Survey Finds "Unacceptable" Discrimination Against Female Seafarers
WISTA International has released the results of a large-scale online survey on the prevalence of gender-based discrimination and harassment at sea, and the results are sobering.
Out of the 1,128 female seafarers who responded, 60 percent reported encountering gender-based discrimination aboard their vessels, and 66 percent reported witnessing harassment. This is higher than oft-cited statistics for women in shoreside roles; past studies indicate that the self-reported rate for workplace gender discrimination in the United States runs at about 40 percent.
25 percent of the survey respondents said that they had personally encountered onboard harassment, like overly familiar remarks or an invitation to a crewmember's cabin. Another 25 percent reported indecent remarks, body shaming and uncomfortable persuasion. About 90 percent of these interactions were with male seafarers.
Despite near-universal company policies banning harassment on board (97 percent), only a small minority of the respondents said that they had reported incidents to their companies, either through a hotline or through their direct superior.
The survey drew the overwhelming majority of its data (90 percent) from women who serve aboard cruise ships, reflecting the high level of concentration of female seafarers within the cruise sector.
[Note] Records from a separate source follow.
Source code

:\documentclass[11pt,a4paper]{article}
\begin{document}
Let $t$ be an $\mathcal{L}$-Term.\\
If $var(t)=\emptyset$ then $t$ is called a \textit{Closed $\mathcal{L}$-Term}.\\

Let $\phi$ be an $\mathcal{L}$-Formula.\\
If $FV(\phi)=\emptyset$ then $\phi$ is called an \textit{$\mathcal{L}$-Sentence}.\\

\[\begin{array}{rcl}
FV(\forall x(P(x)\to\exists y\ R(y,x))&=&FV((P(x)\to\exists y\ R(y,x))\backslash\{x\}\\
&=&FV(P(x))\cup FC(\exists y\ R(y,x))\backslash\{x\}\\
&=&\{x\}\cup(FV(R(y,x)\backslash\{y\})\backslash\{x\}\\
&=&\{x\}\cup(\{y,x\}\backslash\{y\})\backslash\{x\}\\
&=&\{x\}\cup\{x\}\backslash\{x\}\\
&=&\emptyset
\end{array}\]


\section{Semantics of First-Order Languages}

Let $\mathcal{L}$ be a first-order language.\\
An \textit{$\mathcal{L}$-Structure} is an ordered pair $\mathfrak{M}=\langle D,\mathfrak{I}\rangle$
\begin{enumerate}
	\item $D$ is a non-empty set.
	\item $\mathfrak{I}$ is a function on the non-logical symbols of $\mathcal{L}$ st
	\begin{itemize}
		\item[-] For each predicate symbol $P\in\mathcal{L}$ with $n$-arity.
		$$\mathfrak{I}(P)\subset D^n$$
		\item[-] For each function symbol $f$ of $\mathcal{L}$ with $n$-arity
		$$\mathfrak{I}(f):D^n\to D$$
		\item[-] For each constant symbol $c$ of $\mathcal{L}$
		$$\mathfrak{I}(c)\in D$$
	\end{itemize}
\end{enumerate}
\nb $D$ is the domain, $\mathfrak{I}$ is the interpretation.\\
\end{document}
"The recent report revealed unacceptable figures with women facing gender discrimination, harassment and bullying on the sea. The shipping sector is at risk due to a lack of new talent," said Sanjam Sahi Gupta, the founder of WISTA India and the co-chair of WISTA International's Diversity Committee. “There is an urgent need to create a more diverse, inclusive and equitable maritime community, with women seafarers deserving a respectful and safe working environment."